## [PROBLEM TO SOLVE]
Every line below that contains the word "classes" must be copied.

=== Begin Enclosure ===

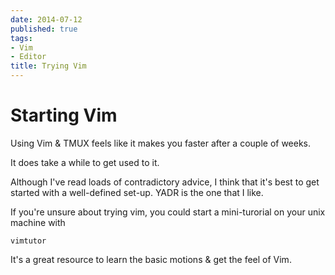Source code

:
 ```yaml
---
date: 2014-07-12
published: true
tags:
- Vim
- Editor
title: Trying Vim
---
```



# Starting Vim

Using Vim & TMUX feels like it makes you faster after a couple of weeks.

It does take a while to get used to it.

Although I've read loads of contradictory advice, I think that it's best to get started with a well-defined set-up. YADR is the one that I like.

If you're unsure about trying vim, you could start a mini-turorial on your unix machine with

    vimtutor

It's a great resource to learn the basic motions & get the feel of Vim.

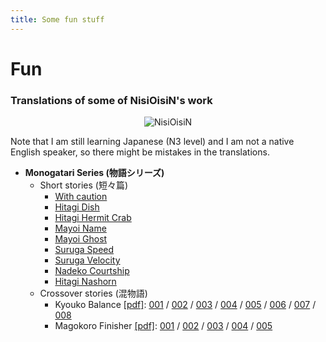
 ```yaml
---
title: Some fun stuff
---
```


# Fun

### Translations of some of NisiOisiN's work

<center>
    <img src="/assets/images/nisioisin-logo.png" alt="NisiOisiN">
</center>

Note that I am still learning Japanese (N3 level) and I am not a native English speaker, so there might be mistakes in the translations.

- **Monogatari Series (物語シリーズ)**
    - Short stories (短々篇)
        - [With caution](/translation/en/kokoro-shite)
        - [Hitagi Dish](/translation/en/hitagi-dish)
        - [Hitagi Hermit Crab](/translation/en/hitagi-hermit-crab)
        - [Mayoi Name](/translation/en/mayoi-name)
        - [Mayoi Ghost](/translation/en/mayoi-ghost)
        - [Suruga Speed](/translation/en/suruga-speed)
        - [Suruga Velocity](/translation/en/suruga-velocity)
        - [Nadeko Courtship](/translation/en/nadeko-courtship)
        - [Hitagi Nashorn](/translation/en/hitagi-nasuhorun)
    - Crossover stories (混物語)
        - Kyouko Balance [[pdf]](/assets/translations/kyouko-balance.pdf): [001](/translation/en/kyouko-balance/001) / [002](/translation/en/kyouko-balance/002) / [003](/translation/en/kyouko-balance/003) / [004](/translation/en/kyouko-balance/004) / [005](/translation/en/kyouko-balance/005) / [006](/translation/en/kyouko-balance/006) / [007](/translation/en/kyouko-balance/007) / [008](/translation/en/kyouko-balance/008)
        - Magokoro Finisher [[pdf]](/assets/translations/magokoro-finisher.pdf): [001](/translation/en/magokoro-finisher/001) / [002](/translation/en/magokoro-finisher/002) / [003](/translation/en/magokoro-finisher/003) / [004](/translation/en/magokoro-finisher/004) / [005](/translation/en/magokoro-finisher/005)
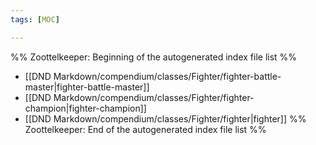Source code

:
 ```yaml
---
tags: [MOC]

---
```

%% Zoottelkeeper: Beginning of the autogenerated index file list  %%
-  [[DND Markdown/compendium/classes/Fighter/fighter-battle-master|fighter-battle-master]]
-  [[DND Markdown/compendium/classes/Fighter/fighter-champion|fighter-champion]]
-  [[DND Markdown/compendium/classes/Fighter/fighter|fighter]]
%% Zoottelkeeper: End of the autogenerated index file list  %%
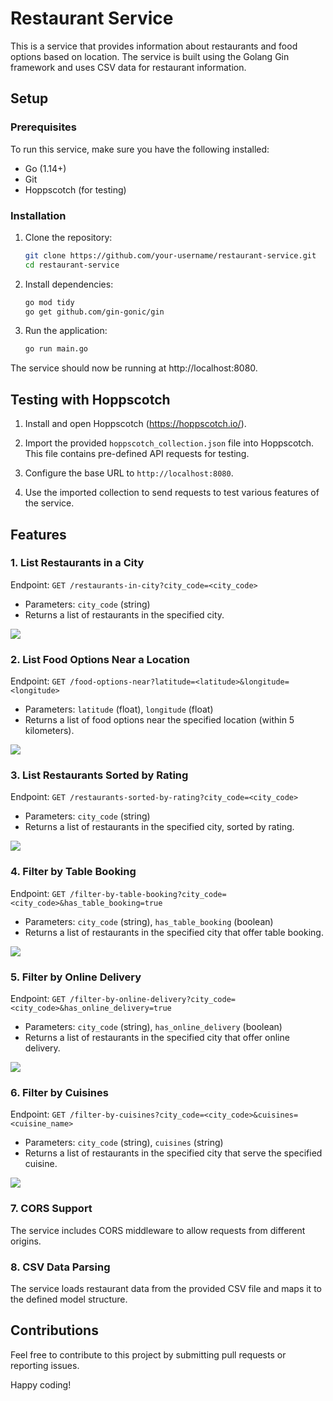# Restaurant Service

This is a service that provides information about restaurants and food options based on location. The service is built using the Golang Gin framework and uses CSV data for restaurant information.

## Setup

### Prerequisites

To run this service, make sure you have the following installed:

- Go (1.14+)
- Git
- Hoppscotch (for testing)

### Installation

1. Clone the repository:

    ```bash
    git clone https://github.com/your-username/restaurant-service.git
    cd restaurant-service
    ```

2. Install dependencies:

    ```bash
    go mod tidy
    go get github.com/gin-gonic/gin

    ```

3. Run the application:

    ```bash
    go run main.go
    ```

The service should now be running at http://localhost:8080.

## Testing with Hoppscotch

1. Install and open Hoppscotch (https://hoppscotch.io/).

2. Import the provided `hoppscotch_collection.json` file into Hoppscotch. This file contains pre-defined API requests for testing.

3. Configure the base URL to `http://localhost:8080`.

4. Use the imported collection to send requests to test various features of the service.

## Features

### 1. List Restaurants in a City

Endpoint: `GET /restaurants-in-city?city_code=<city_code>`

- Parameters: `city_code` (string)
- Returns a list of restaurants in the specified city.


![](/images/city.png)

### 2. List Food Options Near a Location

Endpoint: `GET /food-options-near?latitude=<latitude>&longitude=<longitude>`

- Parameters: `latitude` (float), `longitude` (float)
- Returns a list of food options near the specified location (within 5 kilometers).

![](/images/food-option.png)

### 3. List Restaurants Sorted by Rating

Endpoint: `GET /restaurants-sorted-by-rating?city_code=<city_code>`

- Parameters: `city_code` (string)
- Returns a list of restaurants in the specified city, sorted by rating.

![](/images/sorted.png)

### 4. Filter by Table Booking

Endpoint: `GET /filter-by-table-booking?city_code=<city_code>&has_table_booking=true`

- Parameters: `city_code` (string), `has_table_booking` (boolean)
- Returns a list of restaurants in the specified city that offer table booking.

![](/images/table-booking.png)
### 5. Filter by Online Delivery

Endpoint: `GET /filter-by-online-delivery?city_code=<city_code>&has_online_delivery=true`

- Parameters: `city_code` (string), `has_online_delivery` (boolean)
- Returns a list of restaurants in the specified city that offer online delivery.

![](/images/online.png)

### 6. Filter by Cuisines

Endpoint: `GET /filter-by-cuisines?city_code=<city_code>&cuisines=<cuisine_name>`

- Parameters: `city_code` (string), `cuisines` (string)
- Returns a list of restaurants in the specified city that serve the specified cuisine.

![](/images/cuisine.png)
### 7. CORS Support

The service includes CORS middleware to allow requests from different origins.

### 8. CSV Data Parsing

The service loads restaurant data from the provided CSV file and maps it to the defined model structure.

## Contributions

Feel free to contribute to this project by submitting pull requests or reporting issues.

Happy coding!
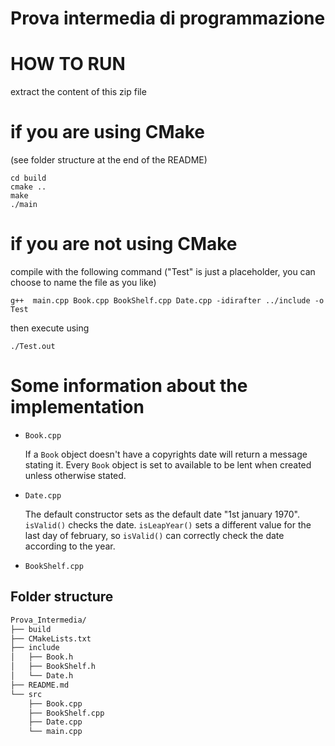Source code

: # Prova intermedia di programmazione
# HOW TO RUN
extract the content of this zip file

# if you are using CMake
(see folder structure at the end of the README)

```shell
cd build
cmake ..
make
./main

```

# if you are not using CMake 

compile with the following command ("Test" is just a placeholder, you can choose to name the file as you like)

` g++  main.cpp Book.cpp BookShelf.cpp Date.cpp -idirafter ../include -o Test `

then execute using

` ./Test.out `


# Some information about the implementation

* `Book.cpp`
  
	If a `Book` object doesn't have a copyrights date will return a message stating it.
	Every `Book` object is set to available to be lent when created unless otherwise stated.
	
	
* `Date.cpp`
  
	The default constructor sets as the default date "1st january 1970".
	`isValid()` checks the date.
	`isLeapYear()` sets a different value for the last day of february, so `isValid()` can correctly check the date according to the year.
	
* `BookShelf.cpp`





## Folder structure
```bash
Prova_Intermedia/
├── build
├── CMakeLists.txt
├── include
│   ├── Book.h
│   ├── BookShelf.h
│   └── Date.h
├── README.md
└── src
    ├── Book.cpp
    ├── BookShelf.cpp
    ├── Date.cpp
    └── main.cpp
```
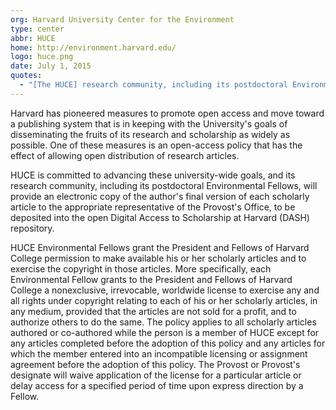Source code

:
 ```yaml
---
org: Harvard University Center for the Environment
type: center
abbr: HUCE
home: http://environment.harvard.edu/
logo: huce.png
date: July 1, 2015
quotes:
  - "[The HUCE] research community, including its postdoctoral Environmental Fellows, will provide an electronic copy of the author's final version of each scholarly article to the appropriate representative of the Provost's Office, to be deposited into the open Digital Access to Scholarship at Harvard (DASH) repository."
---
```


Harvard has pioneered measures to promote open access and move toward a publishing system that is in keeping with the University's goals of disseminating the fruits of its research and scholarship as widely as possible. One of these measures is an open-access policy that has the effect of allowing open distribution of research articles.

HUCE is committed to advancing these university-wide goals, and its research community, including its postdoctoral Environmental Fellows, will provide an electronic copy of the author's final version of each scholarly article to the appropriate representative of the Provost's Office, to be deposited into the open Digital Access to Scholarship at Harvard (DASH) repository.

HUCE Environmental Fellows grant the President and Fellows of Harvard College permission to make available his or her scholarly articles and to exercise the copyright in those articles. More specifically, each Environmental Fellow grants to the President and Fellows of Harvard College a nonexclusive, irrevocable, worldwide license to exercise any and all rights under copyright relating to each of his or her scholarly articles, in any medium, provided that the articles are not sold for a profit, and to authorize others to do the same. The policy applies to all scholarly articles authored or co-authored while the person is a member of HUCE except for any articles completed before the adoption of this policy and any articles for which the member entered into an incompatible licensing or assignment agreement before the adoption of this policy. The Provost or Provost's designate will waive application of the license for a particular article or delay access for a specified period of time upon express direction by a Fellow.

=== End Enclosure ===

## [EXPECTED ANSWER]
-  [[DND Markdown/compendium/classes/Fighter/fighter-battle-master|fighter-battle-master]]
-  [[DND Markdown/compendium/classes/Fighter/fighter-champion|fighter-champion]]
-  [[DND Markdown/compendium/classes/Fighter/fighter|fighter]]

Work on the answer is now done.